A young and an elderly woman came in the lab. They are Lisa Pearce (granddaughter) and Ivy Gillespie. Bones takes them to her office and she starts explaining all that happened. Ivy starts crying when she realizes that she wasn't abandoned by Lionel; that he was actually trying to keep his promise to go to Paris. But that is not all the happiness that Temperance gave them. Lisa wants to be a doctor but can’t afford it, but Brennan gives her and her grandmother Lionel's 1943 bronze penny, worth over $100,000.
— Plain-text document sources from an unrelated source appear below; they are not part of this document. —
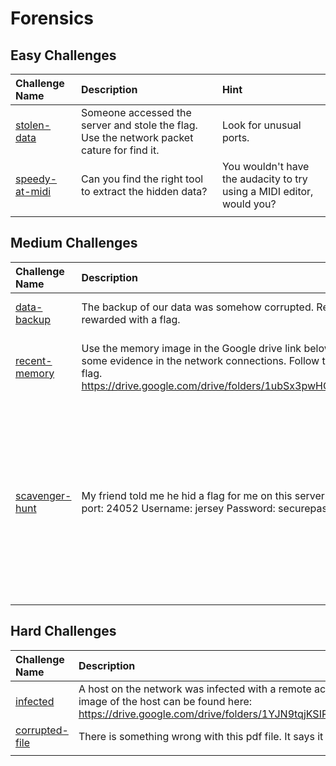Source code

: # Forensics

## Easy Challenges
| Challenge Name  | Description | Hint
|:-- | :-- | :---
| [stolen-data](stolen-data) | Someone accessed the server and stole the flag.  Use the network packet cature for find it. | Look for unusual ports.
| [speedy-at-midi](speedy-at-midi) | Can you find the right tool to extract the hidden data? | You wouldn't have the audacity to try using a MIDI editor, would you?
|  |  |

## Medium Challenges
| Challenge Name  | Description | Hint
|:-- | :-- | :---
| [data-backup](data-backup) | The backup of our data was somehow corrupted.  Recover the data and be rewarded with a flag. | Try a tool a surgeon might use.
| [recent-memory](recent-memory)   | Use the memory image in the Google drive link below.  An attacker left behind some evidence in the network connections.  Follow the attacker's tracks to find the flag. https://drive.google.com/drive/folders/1ubSx3pwHOSZ9oCShHBPToVdHjTev7hXL | Try connecting to the attacker's system.
|[scavenger-hunt](scavenger-hunt) | My friend told me he hid a flag for me on this server! Server: 0.cloud.chals.io SSH port: 24052 Username: jersey Password: securepassword | If only there were a way to see all folders... even hidden ones. I wonder where passwords are typically stored on ssh servers?


## Hard Challenges
| Challenge Name  | Description | Hint
|:-- | :-- | :---
| [infected](infected) | A host on the network was infected with a remote access trojan.  A memory image of the host can be found here: https://drive.google.com/drive/folders/1YJN9tqjKSIRcYD3Wb4ZH1xo2DlnCuJEB | No hints.
| [corrupted-file](corrupted-file) | There is something wrong with this pdf file. It says it is corrupted. | No hints.
|  |  |
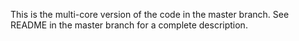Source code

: This is the multi-core version of the code in the master branch. See README in the master branch for a complete description.
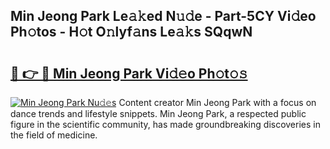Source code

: ## Min Jeong Park Le𝚊𝚔ed N𝚞𝚍e - Part-5CY Vi𝚍eo Ph𝚘tos - H𝚘t O𝚗lyf𝚊ns Le𝚊𝚔s SQqwN

# <h2><a href="http://hf1na3.feru.top/?c=Min+Jeong+Park">🔗 👉 🔴 Min Jeong Park Vi𝚍𝚎o Ph𝚘t𝚘𝚜</a></h2>

[![Min Jeong Park Nu𝚍𝚎s](https://i.imgur.com/0TWrTi3.gif)](http://hf1na3.feru.top/?c=Min+Jeong+Park)
Content creator Min Jeong Park with a focus on dance trends and lifestyle snippets. Min Jeong Park, a respected public figure in the scientific community, has made groundbreaking discoveries in the field of medicine. 
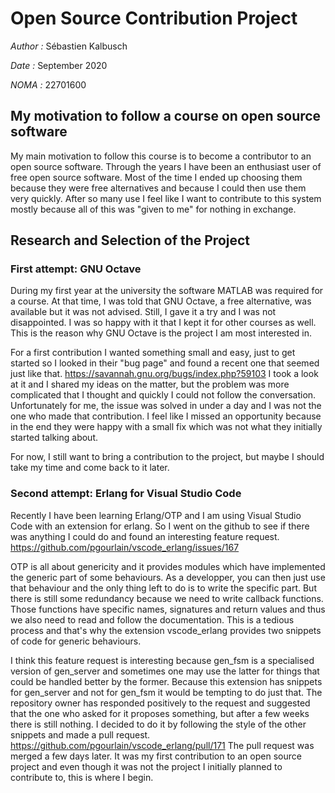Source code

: # Open Source Contribution Project

*Author :* Sébastien Kalbusch

*Date :* September 2020

*NOMA :* 22701600


## My motivation to follow a course on open source software

My main motivation to follow this course is to become a contributor to an open source software.
Through the years I have been an enthusiast user of free open source software.
Most of the time I ended up choosing them because they were free alternatives and because I could then use them very quickly.
After so many use I feel like I want to contribute to this system mostly because all of this was "given to me" for nothing in exchange.


## Research and Selection of the Project

### First attempt: GNU Octave

During my first year at the university the software MATLAB was required for a course.
At that time, I was told that GNU Octave, a free alternative, was available but it was not advised.
Still, I gave it a try and I was not disappointed.
I was so happy with it that I kept it for other courses as well.
This is the reason why GNU Octave is the project I am most interested in.

For a first contribution I wanted something small and easy, just to get started so I looked in their "bug page" and found a recent one that seemed just like that.
https://savannah.gnu.org/bugs/index.php?59103
I took a look at it and I shared my ideas on the matter, but the problem was more complicated that I thought and quickly I could not follow the conversation.
Unfortunately for me, the issue was solved in under a day and I was not the one who made that contribution.
I feel like I missed an opportunity because in the end they were happy with a small fix which was not what they initially started talking about.

For now, I still want to bring a contribution to the project, but maybe I should take my time and come back to it later.

### Second attempt: Erlang for Visual Studio Code

Recently I have been learning Erlang/OTP and I am using Visual Studio Code with an extension for erlang.
So I went on the github to see if there was anything I could do and found an interesting feature request.
https://github.com/pgourlain/vscode_erlang/issues/167

OTP is all about genericity and it provides modules which have implemented the generic part of some behaviours.
As a developper, you can then just use that behaviour and the only thing left to do is to write the specific part.
But there is still some redundancy because we need to write callback functions.
Those functions have specific names, signatures and return values and thus we also need to read and follow the documentation.
This is a tedious process and that's why the extension vscode_erlang provides two snippets of code for generic behaviours.

I think this feature request is interesting because gen\_fsm is a specialised version of gen\_server and sometimes one may use the latter for things that could be handled better by the former.
Because this extension has snippets for gen\_server and not for gen\_fsm it would be tempting to do just that.
The repository owner has responded positively to the request and suggested that the one who asked for it proposes something, but after a few weeks there is still nothing.
I decided to do it by following the style of the other snippets and made a pull request.
https://github.com/pgourlain/vscode_erlang/pull/171
The pull request was merged a few days later.
It was my first contribution to an open source project and even though it was not the project I initially planned to contribute to, this is where I begin.
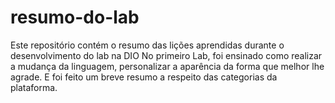 # resumo-do-lab
Este repositório contém o resumo das lições aprendidas durante o desenvolvimento do lab na DIO
No primeiro Lab, foi ensinado como realizar a mudança da linguagem, personalizar a aparência da forma que melhor lhe agrade. E foi feito um breve resumo a respeito das categorias da plataforma.
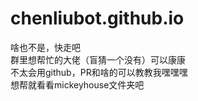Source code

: # chenliubot.github.io

啥也不是，快走吧
<br>群里想帮忙的大佬（盲猜一个没有）可以康康
<br>不太会用github，PR和啥的可以教教我嘿嘿嘿
<br>想帮就看看mickeyhouse文件夹吧
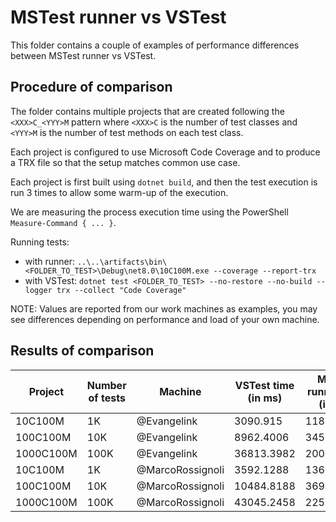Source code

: # MSTest runner vs VSTest

This folder contains a couple of examples of performance differences between MSTest runner vs VSTest.

## Procedure of comparison

The folder contains multiple projects that are created following the `<XXX>C_<YYY>M` pattern where `<XXX>C` is the number of test classes and `<YYY>M` is the number of test methods on each test class.

Each project is configured to use Microsoft Code Coverage and to produce a TRX file so that the setup matches common use case.

Each project is first built using `dotnet build`, and then the test execution is run 3 times to allow some warm-up of the execution.

We are measuring the process execution time using the PowerShell `Measure-Command { ... }`.

Running tests:

- with runner: `..\..\artifacts\bin\<FOLDER_TO_TEST>\Debug\net8.0\10C100M.exe --coverage --report-trx`
- with VSTest: `dotnet test <FOLDER_TO_TEST> --no-restore --no-build --logger trx --collect "Code Coverage"`

NOTE: Values are reported from our work machines as examples, you may see differences depending on performance and load of your own machine.

## Results of comparison

| Project   | Number of tests | Machine          | VSTest time (in ms) | MSTest runner time (in ms) |
|-----------|-----------------|------------------|---------------------|----------------------------|
| 10C100M   | 1K              | @Evangelink      | 3090.915            | 1181.1558                  |
| 100C100M  | 10K             | @Evangelink      | 8962.4006           | 3452.7159                  |
| 1000C100M | 100K            | @Evangelink      | 36813.3982          | 20099.726                  |
| 10C100M   | 1K              | @MarcoRossignoli | 3592.1288           | 1369.9419                  |
| 100C100M  | 10K             | @MarcoRossignoli | 10484.8188          | 3693.4448                  |
| 1000C100M | 100K            | @MarcoRossignoli | 43045.2458          | 22567.1521                 |
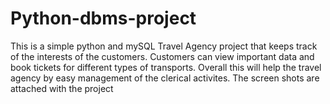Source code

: # Python-dbms-project
This is a simple python and mySQL Travel Agency project that keeps track of the interests of the customers.
Customers can view important data and book tickets for different types of transports.
Overall this will help the travel agency by easy management of the clerical activites.
The screen shots are attached with the project
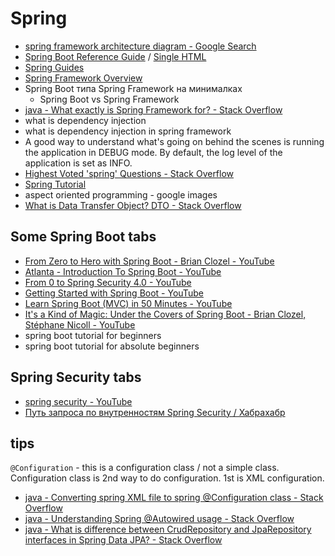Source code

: # Spring
- [spring framework architecture diagram - Google Search](https://www.google.ru/search?newwindow=1&dcr=0&tbs=imgo%3A1&tbm=isch&sa=1&ei=7IRfWsmVMuee6ATAprfoDg&q=spring+framework+architecture+diagram&oq=spring+framework+&gs_l=psy-ab.1.0.0i67k1j0l9.921.921.0.1640.1.1.0.0.0.0.97.97.1.1.0....0...1c.1.64.psy-ab..0.1.97....0.jZhwOdSh41c)
- [Spring Boot Reference Guide](https://docs.spring.io/spring-boot/docs/current/reference/html/) / [Single HTML](https://docs.spring.io/spring-boot/docs/current/reference/htmlsingle/)
- [Spring Guides](https://spring.io/guides)
- [Spring Framework Overview](https://docs.spring.io/spring/docs/current/spring-framework-reference/overview.html#getting-started)
- Spring Boot типа Spring Framework на минималках
    - Spring Boot vs Spring Framework
- [java - What exactly is Spring Framework for? - Stack Overflow](https://stackoverflow.com/questions/1061717/what-exactly-is-spring-framework-for)
- what is dependency injection
- what is dependency injection in spring framework
- A good way to understand what's going on behind the scenes is running the application in DEBUG mode. By default, the log level of the application is set as INFO.
- [Highest Voted 'spring' Questions - Stack Overflow](https://stackoverflow.com/questions/tagged/spring)
- [Spring Tutorial](https://www.tutorialspoint.com/spring/index.htm)
- aspect oriented programming - google images
- [What is Data Transfer Object? DTO - Stack Overflow](https://stackoverflow.com/questions/1051182/what-is-data-transfer-object#1058186)

## Some Spring Boot tabs 
- [From Zero to Hero with Spring Boot - Brian Clozel - YouTube](https://www.youtube.com/watch?v=aA4tfBGY6jY)
- [Atlanta - Introduction To Spring Boot - YouTube](https://www.youtube.com/watch?v=nU-0JajQLB4&list=WL&index=10)
- [From 0 to Spring Security 4.0 - YouTube](https://www.youtube.com/watch?v=TjlDbIIJBi8&index=12&list=WL&t=3173s)
- [Getting Started with Spring Boot - YouTube](https://www.youtube.com/watch?v=sbPSjI4tt10&index=13&list=WL)
- [Learn Spring Boot (MVC) in 50 Minutes - YouTube](https://www.youtube.com/watch?v=Ke7Tr4RgRTs&index=14&list=WL)
- [It's a Kind of Magic: Under the Covers of Spring Boot - Brian Clozel, Stéphane Nicoll - YouTube](https://www.youtube.com/watch?v=jDchAEHIht0)
- spring boot tutorial for beginners
- spring boot tutorial for absolute beginners

## Spring Security tabs
- [spring security - YouTube](https://www.youtube.com/results?search_query=spring%20security)
- [Путь запроса по внутренностям Spring Security / Хабрахабр](https://habrahabr.ru/post/346628/)


## tips
`@Configuration` - this is a configuration class / not a simple class. Configuration class is 2nd way to do configuration. 1st is XML configuration.
- [java - Converting spring XML file to spring @Configuration class - Stack Overflow](https://stackoverflow.com/questions/24014919/converting-spring-xml-file-to-spring-configuration-class)
- [java - Understanding Spring @Autowired usage - Stack Overflow](https://stackoverflow.com/questions/19414734/understanding-spring-autowired-usage)
- [java - What is difference between CrudRepository and JpaRepository interfaces in Spring Data JPA? - Stack Overflow](https://stackoverflow.com/questions/14014086/what-is-difference-between-crudrepository-and-jparepository-interfaces-in-spring#14025100)
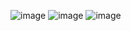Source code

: ![image](https://github.com/user-attachments/assets/d20daca5-9de4-4d30-b1dd-751224e18c8d)
![image](https://github.com/user-attachments/assets/e605e437-fa67-4226-a74e-4755e60bf809)
![image](https://github.com/user-attachments/assets/bc4a3def-fd47-4441-bee3-fe0fb9dbb326)

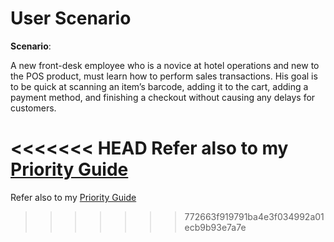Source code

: # User Scenario 

**Scenario**:

A new front-desk employee who is a novice at hotel operations and new to the POS product, must learn how to perform sales transactions. His goal is to be quick at scanning an item’s barcode, adding it to the cart, adding a payment method, and finishing a checkout
without causing any delays for customers.

<<<<<<< HEAD
Refer also to my [Priority Guide](./assets/docs/RAVINDRAN-TASK-ANALYSIS.pdf)
=======
Refer also to my [Priority Guide](RavindranH/assets/docs/RAVINDRAN-TASK-ANALYSIS.pdf)
>>>>>>> 772663f919791ba4e3f034992a01ecb9b93e7a7e
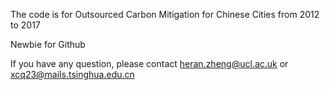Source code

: 
The code is for Outsourced Carbon Mitigation for Chinese Cities from 2012 to 2017

Newbie for Github

If you have any question, please contact heran.zheng@ucl.ac.uk or xcq23@mails.tsinghua.edu.cn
After visiting Booth at Wong Foo's, Bones returns to the lab alone and retrieves several wrapped gifts and cards from an old suitcase; it was previously explained that when her parents went missing around Christmas, Brennan had childishly refused to open their presents to her until they returned - which they never did. Sitting alone on the couch with Angela's holographic Christmas tree and leftover decorations still up, Temperance finally opens her parents' gifts to her and smiles through her tears.

==Music==
The episode featured the following music:
- "Have Yourself a Merry Little Christmas" - Tori Amos
- "Winter Wonderland" - Jewel
- "Let It Snow, Let It Snow, Let It Snow" - Brian Setzer

==Conception==
The episode was written especially for the Christmas holiday in time to be aired in December in the United States. It takes place at Christmas time, which the writers describe as "a holiday vacuum sealed with family and friends within its own parcel of time. It has its own parameters, its own rules - memories that are reconstructed and improved in our minds by years of conditioning." This setting allowed the writers to expand on the details of the characters' lives and to continue with Brennan's background story, concerning the disappearance of her parents and her experiences in foster care system.

==Response==
As a lead-in program for House, Bones attracted 7.12 million viewers on December 13, 2005 with episode "The Man in the Fallout Shelter". In the Tuesday 8:00 pm ET timeslot, the episode ranked fourth overall in total viewership and among 18 to 49 years old viewers.

== Culture references ==
Hodgins makes a reference to How the Grinch Stole Christmas by Dr Seuss. Hodgins also makes a reference to Firefly when talking to Zack.